[ppml] [Spam] Re: FW: No transfer policies are needed

Ted Mittelstaedt tedm at ipinc.net
Mon Apr 21 16:46:15 EDT 2008



> -----Original Message-----
> From: ppml-bounces at arin.net [mailto:ppml-bounces at arin.net] On 
> Behalf Of Nigel Cassimire
> Sent: Monday, April 21, 2008 12:57 PM
> To: ppml at arin.net
> Subject: Re: [ppml] [Spam] Re: FW: No transfer policies are needed
> 
> 
> Robert Seastrom wrote:
> 
> >	Have you an alternative scheme to put forward, or are you simply
> against the one that has been proposed?  You would not be 
> alone if you advocated doing nothing at all and simply 
> allowing the address space to run out...
> 
> I don't have a strong advocacy since I am just beginning to 
> understand arguments on both sides of this issue. However I 
> confess that my background is in the telephone business where 
> it is routine for numbers to be recycled and for digits to be 
> added to the addressing scheme when necessary. So from that 
> frame of reference, I want to understand why it might be 
> advantageous to spend money trading in v4 addresses as 
> opposed to spending for v6 transition 

The truth is that for SOME people it will be advantageous to prolong
IPv4 life as long as possible, even if that means allowing a "market"
Your always going to find people with perfectly legitimate and logical
arguments for prolonging IPv4.

However, Internet policies should be geared to what is the best for
the entire Internet, not what is best for just some of the networks
in the Internet.

The fact of the matter is that there's been plenty of notice of the
upcoming IPv4 exhaustion.  At this time ALL major desktop operating
systems (ie: Windows XP and Vista, FreeBSD, Linux, and last but not
least MacOS X) support IPv6.  ALL major router vendors support IPv6
in their corporate and enterprise product.

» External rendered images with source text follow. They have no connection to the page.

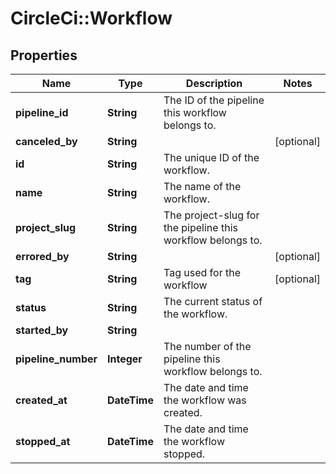 # CircleCi::Workflow

## Properties
Name | Type | Description | Notes
------------ | ------------- | ------------- | -------------
**pipeline_id** | **String** | The ID of the pipeline this workflow belongs to. | 
**canceled_by** | **String** |  | [optional] 
**id** | **String** | The unique ID of the workflow. | 
**name** | **String** | The name of the workflow. | 
**project_slug** | **String** | The project-slug for the pipeline this workflow belongs to. | 
**errored_by** | **String** |  | [optional] 
**tag** | **String** | Tag used for the workflow | [optional] 
**status** | **String** | The current status of the workflow. | 
**started_by** | **String** |  | 
**pipeline_number** | **Integer** | The number of the pipeline this workflow belongs to. | 
**created_at** | **DateTime** | The date and time the workflow was created. | 
**stopped_at** | **DateTime** | The date and time the workflow stopped. |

The time it will take to switch the Internet over to IPv6 from IPv4
increases every day that new IPv4 is handed out.  That reason alone
is good enough to stop handing IPv4 out right now.

The ONLY possible argument against switching over right now is that
the millions of DSL and Cable modems out there do not have firmware
that supports IPv6.  But, that is merely an issue for the DSL and
Cable providers that supplied those devices.  All of those devices
are firmware-upgradable and it is perfectly possible to write IPv6
compliant firmware, or reconfigure those devices into bridged mode
and put an IPv6-compliant, inexpensive ethernet-to-ethernet router
behind them.

This situation is very much like the I-5 bridge over the Columbia
River between the State of Oregon and the State of Washington in the
United States of America.  This
is the ONLY REMAINING operating DRAWBRIDGE on the ENTIRE US Interstate
highway system.  It is PARALLELED by the I-205 bridge 2 miles away
that has 3 times the number of lanes and is a concrete bridge over
the Columbia that is less than 10 years old.  It quite obviously is
rediculous to have a I-5 highway traffic running over a drawbridge
that interferes with shipping traffic, in a metropolitian area that
has heavy vehicle traffic, and there are plans to replace it.  Yet,
every time they get ready to fire up the bulldozers, there's people
who come out of the woodwork with perfectly legitimate and logical
arguments FOR THEMSELVES to prolong the life of the existing bridge.
In the meantime, industrial property alongside the interstate, and the
river, languishes, and concrete and steel prices continue to rise.  By
the time the old bridge collapses of it's own weight and age, cost to
construct a replacement will have easily quadrupled.  Basically, what
will have occurred is that the minority who found it financially
advantageous
to delay switchover to the new bridge, will have pulled down the pants
of the rest of the majority who will end up paying far more for this
than the amounts saved by the minority who delayed it.

Similarly to this, the people advocating for an "IPv4 market" or any
other of the delaying schemes that would further IPv4 beyond the natural
runout, are in essence pulling the pants down on the future users of
the Internet, who will bear far higher IPv4->IPv6 switchover costs
since there will be far more IPv4 deployed, than the money saved by
the advocates of delaying IPv4 termination.